[Your task]: There are pictures in the records below; leave them out and set down exactly the lines from the one holding "region: carmarthenshire" through the one holding "A défaut, ils".

[Supplied records]:
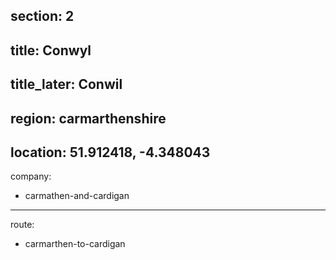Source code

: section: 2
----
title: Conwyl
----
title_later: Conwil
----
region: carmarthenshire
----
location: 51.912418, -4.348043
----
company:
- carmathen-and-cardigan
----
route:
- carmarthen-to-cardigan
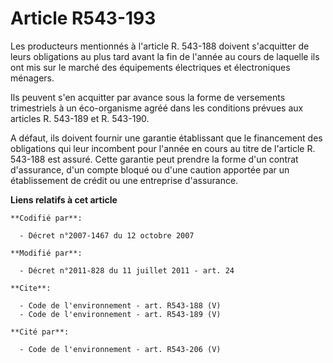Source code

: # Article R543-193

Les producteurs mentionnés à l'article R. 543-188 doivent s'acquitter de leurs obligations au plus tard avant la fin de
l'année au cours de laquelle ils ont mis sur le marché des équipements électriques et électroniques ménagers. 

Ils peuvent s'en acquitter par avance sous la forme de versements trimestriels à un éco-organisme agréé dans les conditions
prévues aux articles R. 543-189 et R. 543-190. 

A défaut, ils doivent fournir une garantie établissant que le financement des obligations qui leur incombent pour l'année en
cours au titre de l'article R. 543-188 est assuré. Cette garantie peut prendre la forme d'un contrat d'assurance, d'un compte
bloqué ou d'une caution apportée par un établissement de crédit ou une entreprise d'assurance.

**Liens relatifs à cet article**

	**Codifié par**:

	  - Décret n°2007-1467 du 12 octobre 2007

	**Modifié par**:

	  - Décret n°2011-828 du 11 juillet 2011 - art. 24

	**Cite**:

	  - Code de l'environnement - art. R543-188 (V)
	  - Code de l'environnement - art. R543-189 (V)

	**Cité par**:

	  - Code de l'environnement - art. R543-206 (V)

==

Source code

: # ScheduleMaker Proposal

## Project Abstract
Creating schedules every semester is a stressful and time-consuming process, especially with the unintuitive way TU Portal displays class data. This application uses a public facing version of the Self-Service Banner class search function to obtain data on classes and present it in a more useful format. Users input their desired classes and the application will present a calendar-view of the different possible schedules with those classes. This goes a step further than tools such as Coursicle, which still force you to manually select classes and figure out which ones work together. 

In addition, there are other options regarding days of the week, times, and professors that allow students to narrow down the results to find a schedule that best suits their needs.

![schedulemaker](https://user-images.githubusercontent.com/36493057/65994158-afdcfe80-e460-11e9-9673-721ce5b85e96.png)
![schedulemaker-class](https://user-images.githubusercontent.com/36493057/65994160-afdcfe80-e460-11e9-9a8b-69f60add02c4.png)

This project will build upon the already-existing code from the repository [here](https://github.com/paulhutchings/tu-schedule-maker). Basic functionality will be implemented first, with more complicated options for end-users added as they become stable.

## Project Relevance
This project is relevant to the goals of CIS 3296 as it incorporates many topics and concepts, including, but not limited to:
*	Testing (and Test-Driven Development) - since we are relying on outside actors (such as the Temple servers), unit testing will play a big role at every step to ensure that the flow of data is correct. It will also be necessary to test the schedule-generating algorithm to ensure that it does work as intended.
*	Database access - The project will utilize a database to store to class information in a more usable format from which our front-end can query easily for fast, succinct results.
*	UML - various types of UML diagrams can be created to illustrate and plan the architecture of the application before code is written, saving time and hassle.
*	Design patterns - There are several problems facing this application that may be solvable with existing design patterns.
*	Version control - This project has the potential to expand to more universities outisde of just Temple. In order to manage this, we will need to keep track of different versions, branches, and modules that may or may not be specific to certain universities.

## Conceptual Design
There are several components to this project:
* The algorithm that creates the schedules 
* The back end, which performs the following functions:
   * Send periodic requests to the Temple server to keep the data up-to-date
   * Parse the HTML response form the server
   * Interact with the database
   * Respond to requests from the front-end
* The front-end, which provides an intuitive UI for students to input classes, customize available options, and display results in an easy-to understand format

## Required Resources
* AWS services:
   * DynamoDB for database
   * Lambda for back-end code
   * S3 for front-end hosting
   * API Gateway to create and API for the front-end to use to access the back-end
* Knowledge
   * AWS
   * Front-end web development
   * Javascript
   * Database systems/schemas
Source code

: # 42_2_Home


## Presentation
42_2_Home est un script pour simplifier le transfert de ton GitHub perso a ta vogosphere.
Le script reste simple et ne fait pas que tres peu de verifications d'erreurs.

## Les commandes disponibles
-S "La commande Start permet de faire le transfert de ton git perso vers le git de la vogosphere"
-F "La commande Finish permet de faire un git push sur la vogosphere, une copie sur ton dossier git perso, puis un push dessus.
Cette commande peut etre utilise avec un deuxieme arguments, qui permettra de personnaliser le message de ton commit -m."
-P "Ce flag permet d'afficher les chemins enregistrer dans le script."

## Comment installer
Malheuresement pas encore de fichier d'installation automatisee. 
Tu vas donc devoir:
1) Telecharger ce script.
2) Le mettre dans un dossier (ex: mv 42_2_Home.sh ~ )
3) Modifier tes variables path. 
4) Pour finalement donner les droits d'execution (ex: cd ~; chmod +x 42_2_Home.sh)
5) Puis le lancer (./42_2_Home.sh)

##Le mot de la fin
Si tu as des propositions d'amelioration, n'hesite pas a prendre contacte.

--

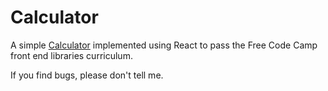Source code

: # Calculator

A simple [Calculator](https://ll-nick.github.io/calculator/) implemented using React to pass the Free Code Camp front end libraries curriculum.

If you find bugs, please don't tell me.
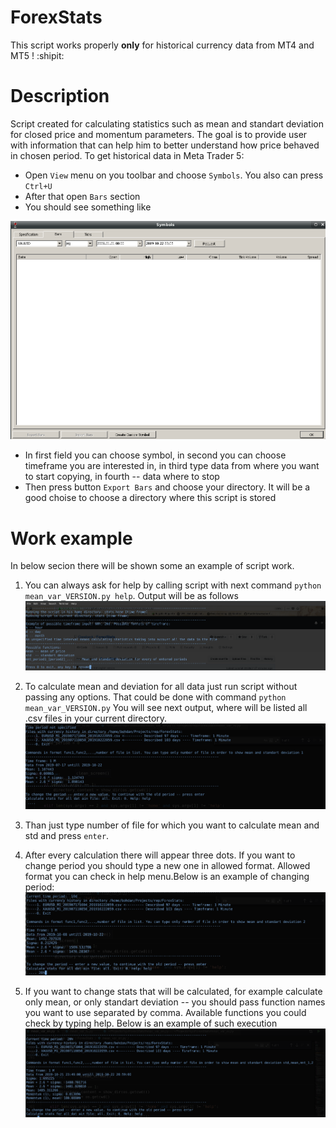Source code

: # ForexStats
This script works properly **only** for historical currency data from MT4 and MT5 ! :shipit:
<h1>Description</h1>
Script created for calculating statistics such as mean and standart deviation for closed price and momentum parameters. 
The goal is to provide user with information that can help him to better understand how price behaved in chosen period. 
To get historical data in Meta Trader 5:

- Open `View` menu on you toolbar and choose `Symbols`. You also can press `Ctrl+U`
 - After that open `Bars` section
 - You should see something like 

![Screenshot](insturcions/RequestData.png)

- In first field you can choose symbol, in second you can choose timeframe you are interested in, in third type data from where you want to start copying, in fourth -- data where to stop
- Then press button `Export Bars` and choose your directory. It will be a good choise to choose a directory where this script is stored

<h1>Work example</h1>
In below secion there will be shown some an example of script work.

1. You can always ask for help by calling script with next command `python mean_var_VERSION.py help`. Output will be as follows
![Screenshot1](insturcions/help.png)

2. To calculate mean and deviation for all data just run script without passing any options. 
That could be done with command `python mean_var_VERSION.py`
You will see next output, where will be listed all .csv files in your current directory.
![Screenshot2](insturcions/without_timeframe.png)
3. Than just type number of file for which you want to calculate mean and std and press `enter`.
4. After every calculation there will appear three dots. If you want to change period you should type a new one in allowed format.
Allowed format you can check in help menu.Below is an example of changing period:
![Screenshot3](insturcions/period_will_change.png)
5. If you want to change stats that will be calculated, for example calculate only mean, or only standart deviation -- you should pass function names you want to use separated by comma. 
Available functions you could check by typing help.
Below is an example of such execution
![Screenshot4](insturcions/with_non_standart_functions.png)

[Answer for this exercise]:
region: carmarthenshire
----
location: 51.912418, -4.348043
----
company:
- carmathen-and-cardigan
----
route:
- carmarthen-to-cardigan
Source code

: # Article R543-193

Les producteurs mentionnés à l'article R. 543-188 doivent s'acquitter de leurs obligations au plus tard avant la fin de
l'année au cours de laquelle ils ont mis sur le marché des équipements électriques et électroniques ménagers. 

Ils peuvent s'en acquitter par avance sous la forme de versements trimestriels à un éco-organisme agréé dans les conditions
prévues aux articles R. 543-189 et R. 543-190. 

A défaut, ils doivent fournir une garantie établissant que le financement des obligations qui leur incombent pour l'année en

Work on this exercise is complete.